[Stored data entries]
_ _ _

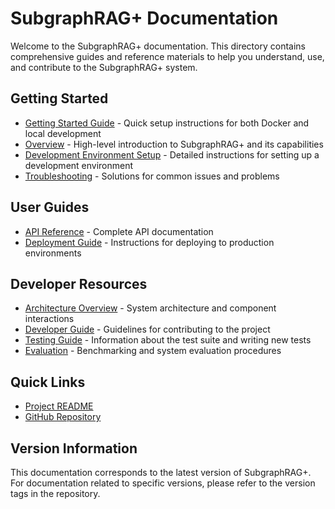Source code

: # SubgraphRAG+ Documentation

Welcome to the SubgraphRAG+ documentation. This directory contains comprehensive guides and reference materials to help you understand, use, and contribute to the SubgraphRAG+ system.

## Getting Started

- [Getting Started Guide](./getting_started.md) - Quick setup instructions for both Docker and local development
- [Overview](./overview.md) - High-level introduction to SubgraphRAG+ and its capabilities
- [Development Environment Setup](./dev_environment.md) - Detailed instructions for setting up a development environment
- [Troubleshooting](./troubleshooting.md) - Solutions for common issues and problems

## User Guides

- [API Reference](./api_reference.md) - Complete API documentation
- [Deployment Guide](./deployment.md) - Instructions for deploying to production environments

## Developer Resources

- [Architecture Overview](./architecture.md) - System architecture and component interactions
- [Developer Guide](./developer_guide.md) - Guidelines for contributing to the project
- [Testing Guide](./testing.md) - Information about the test suite and writing new tests
- [Evaluation](./evaluation.md) - Benchmarking and system evaluation procedures

## Quick Links

- [Project README](../README.md)
- [GitHub Repository](https://github.com/yourusername/SubgraphRAG+)

## Version Information

This documentation corresponds to the latest version of SubgraphRAG+. For documentation related to specific versions, please refer to the version tags in the repository.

_ _ _

Assigned task:
Print, exactly as written, the lines above from the first one to the one containing "- [Project README](../README.md)". Leave out pictures.

Answer to this task:
Source code

: # SubgraphRAG+ Documentation

Welcome to the SubgraphRAG+ documentation. This directory contains comprehensive guides and reference materials to help you understand, use, and contribute to the SubgraphRAG+ system.

## Getting Started

- [Getting Started Guide](./getting_started.md) - Quick setup instructions for both Docker and local development
- [Overview](./overview.md) - High-level introduction to SubgraphRAG+ and its capabilities
- [Development Environment Setup](./dev_environment.md) - Detailed instructions for setting up a development environment
- [Troubleshooting](./troubleshooting.md) - Solutions for common issues and problems

## User Guides

- [API Reference](./api_reference.md) - Complete API documentation
- [Deployment Guide](./deployment.md) - Instructions for deploying to production environments

## Developer Resources

- [Architecture Overview](./architecture.md) - System architecture and component interactions
- [Developer Guide](./developer_guide.md) - Guidelines for contributing to the project
- [Testing Guide](./testing.md) - Information about the test suite and writing new tests
- [Evaluation](./evaluation.md) - Benchmarking and system evaluation procedures

## Quick Links

- [Project README](../README.md)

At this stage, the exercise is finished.